Che cosa prevedeva l’«emendamento-refuso» alla manovra economica? In sostanza, il riferimento all’età contributiva, oltre che a quella anagrafica, per maturare i requisiti di pensione a partire dal 2016. La norma di riferimento è quella approvata l’anno scorso, secondo cui l’età di pensionamento è legata alle aspettative di vita certificate dall’Istat. Insomma, se si vive più a lungo, si deve lavorare più a lungo: un principio di buon senso. A partire dal 2016 tutti i requisiti di pensionamento - età e contributi versati - sarebbero stati adeguati alla speranza media di vita. La relazione tecnica dell’emendamento ipotizzava uno slittamento di tre mesi al 1 gennaio 2016, poi quattro mesi per ogni aggiornamento triennale fino al 2030, e di nuovo tre mesi dal 2033 al 2050. Risultato: fra quarant’anni la vita lavorativa si sarebbe allungata di 3 anni e sei mesi rispetto ad oggi.
L’adeguamento delle pensioni alla speranza di vita, anche dal punto di vista dei contributi, avrebbe permesso risparmi per 7 miliardi e 80 milioni di euro fra il 2016 e il 2020. Ed avrebbe interessato circa 400mila lavoratori l’anno in media, sempre nel periodo 2014-2020. L’incidenza della spesa pensionistica rispetto al Pil sarebbe scesa progressivamente dallo 0,2% del 2016 fino allo 0,7% nel 2030. Per essere un «refuso», tutto era stato calcolato davvero con precisione.
Alla notizia della presentazione dell’emendamento Azzollini alla commissione Bilancio del Senato, i sindacati hanno eretto le barricate. Si sa che il relatore esprime il parere del governo, dunque la modifica è stata immediatamente attribuita a Tremonti che già l’anno scorso, con un blitz in manovra, aveva modificato il regime pensionistico con l’aggancio alle speranze di vita. La Cgil ha subito parlato di «follia», ricordando che già il testo originale della manovra prevede una «finestra mobile» che in alcuni casi allontana di qualche mese il pensionamento con 40 anni di contributi. Ma è stato decisivo il «no» della Cisl. Il segretario Raffaele Bonanni è sceso in campo in prima persona per rifiutare «una ulteriore penalizzazione per i lavoratori, ai quali la manovra già chiede sacrifici enormi». Insomma, Bonanni ha fatto capire che non c’erano le condizioni per un intervento del genere, aggiunto al blocco triennale dei contratti pubblici e alle altre misure d’austerità contenute nella manovra economica. Tutto questo a prescindere dalla sostanza.

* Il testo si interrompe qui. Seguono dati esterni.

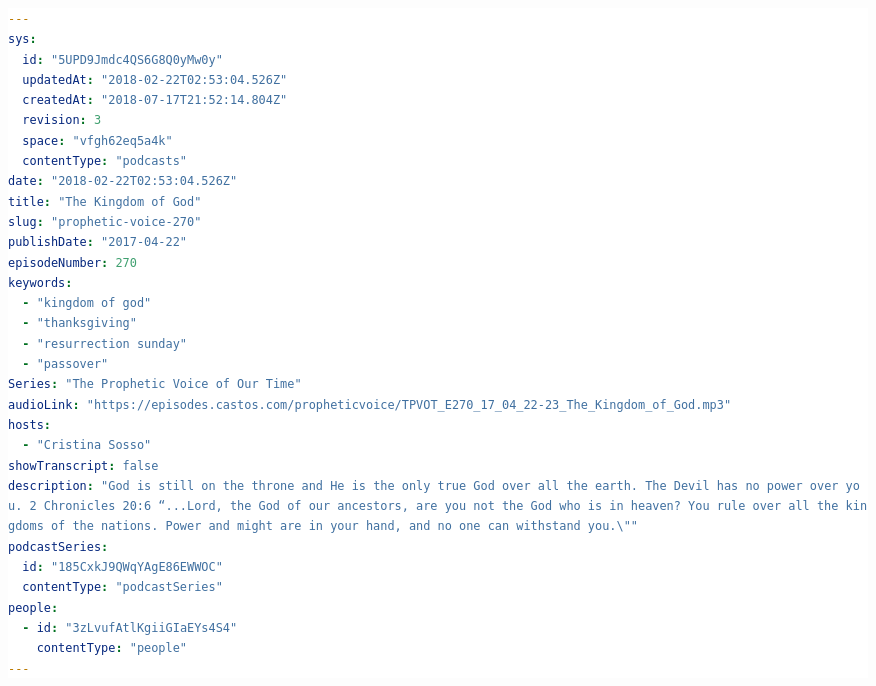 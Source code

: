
 ```yaml
---
sys:
  id: "5UPD9Jmdc4QS6G8Q0yMw0y"
  updatedAt: "2018-02-22T02:53:04.526Z"
  createdAt: "2018-07-17T21:52:14.804Z"
  revision: 3
  space: "vfgh62eq5a4k"
  contentType: "podcasts"
date: "2018-02-22T02:53:04.526Z"
title: "The Kingdom of God"
slug: "prophetic-voice-270"
publishDate: "2017-04-22"
episodeNumber: 270
keywords:
  - "kingdom of god"
  - "thanksgiving"
  - "resurrection sunday"
  - "passover"
Series: "The Prophetic Voice of Our Time"
audioLink: "https://episodes.castos.com/propheticvoice/TPVOT_E270_17_04_22-23_The_Kingdom_of_God.mp3"
hosts:
  - "Cristina Sosso"
showTranscript: false
description: "God is still on the throne and He is the only true God over all the earth. The Devil has no power over you. 2 Chronicles 20:6 “...Lord, the God of our ancestors, are you not the God who is in heaven? You rule over all the kingdoms of the nations. Power and might are in your hand, and no one can withstand you.\""
podcastSeries:
  id: "185CxkJ9QWqYAgE86EWWOC"
  contentType: "podcastSeries"
people:
  - id: "3zLvufAtlKgiiGIaEYs4S4"
    contentType: "people"
---
```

In serata è dunque giunta la «smentita-refuso» di Sacconi. «Prendiamo atto delle opportuna e dovuta precisazione del ministro - ha subito commentato Bonanni -: sulle pensioni non era proprio il caso di creare allarmismi fra i lavoratori, a giudicare anche dall’enfasi con cui i mass media avevano rimarcato la notizia dell’emendamento sull’età pensionabile». Sarebbe stata una bomba atomica, sussurrano alla sede cislina di via Po.
Resiste invece, nell’emendamento Azzollini, l’allungamento fino a 65 anni dell’età lavorativa per le donne nel pubblico impiego.

La norma, imposta dall’Europa, interesserà circa 25mila impiegate pubbliche, e secondo la relazione tecnica procurerà minori spese per 1 miliardo e 400 milioni fino al 2020. Oggi il relatore Azzollini presenta i nuovi emendamenti riveduti, e l’ok della commissione Bilancio del Senato alla manovra fatalmente slitterà.